TASK DESCRIPTION ▸
Go through the material and copy each line in which the word "estimation" shows up.
=== MATERIAL FOR THIS EXERCISE ===
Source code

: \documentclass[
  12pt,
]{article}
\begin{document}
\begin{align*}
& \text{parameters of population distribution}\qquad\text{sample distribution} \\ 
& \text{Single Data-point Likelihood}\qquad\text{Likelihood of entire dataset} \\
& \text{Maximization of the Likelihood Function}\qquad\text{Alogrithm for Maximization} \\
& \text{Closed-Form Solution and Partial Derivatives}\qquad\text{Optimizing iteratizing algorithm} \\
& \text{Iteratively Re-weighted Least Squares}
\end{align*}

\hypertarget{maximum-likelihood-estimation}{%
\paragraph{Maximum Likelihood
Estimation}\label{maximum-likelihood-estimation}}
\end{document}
===
=== MATERIAL FOR THIS EXERCISE ===
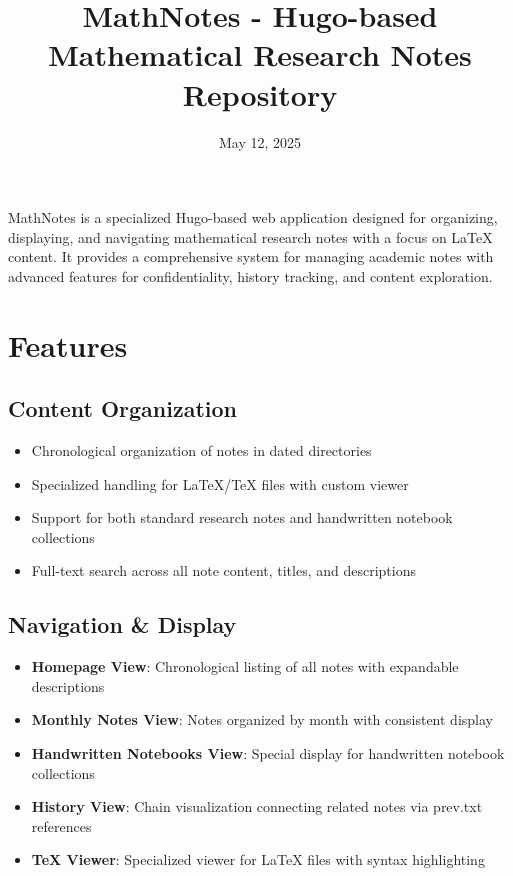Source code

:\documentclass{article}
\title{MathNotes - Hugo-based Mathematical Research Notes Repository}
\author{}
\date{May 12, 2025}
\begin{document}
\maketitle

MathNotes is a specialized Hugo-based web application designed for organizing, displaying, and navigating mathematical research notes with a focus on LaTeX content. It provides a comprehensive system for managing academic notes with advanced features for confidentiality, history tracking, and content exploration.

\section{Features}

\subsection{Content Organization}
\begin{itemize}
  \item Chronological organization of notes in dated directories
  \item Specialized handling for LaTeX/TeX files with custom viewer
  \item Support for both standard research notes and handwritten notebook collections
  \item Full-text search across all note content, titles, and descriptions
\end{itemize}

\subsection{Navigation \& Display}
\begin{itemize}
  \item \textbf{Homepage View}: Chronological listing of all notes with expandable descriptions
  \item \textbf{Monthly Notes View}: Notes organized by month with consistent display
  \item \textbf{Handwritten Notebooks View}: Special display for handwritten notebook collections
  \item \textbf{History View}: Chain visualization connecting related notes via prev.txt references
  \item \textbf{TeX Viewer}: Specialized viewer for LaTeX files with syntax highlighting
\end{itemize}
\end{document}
===
SOLUTION TO THIS TASK ▸
\hypertarget{maximum-likelihood-estimation}{%
Estimation}\label{maximum-likelihood-estimation}}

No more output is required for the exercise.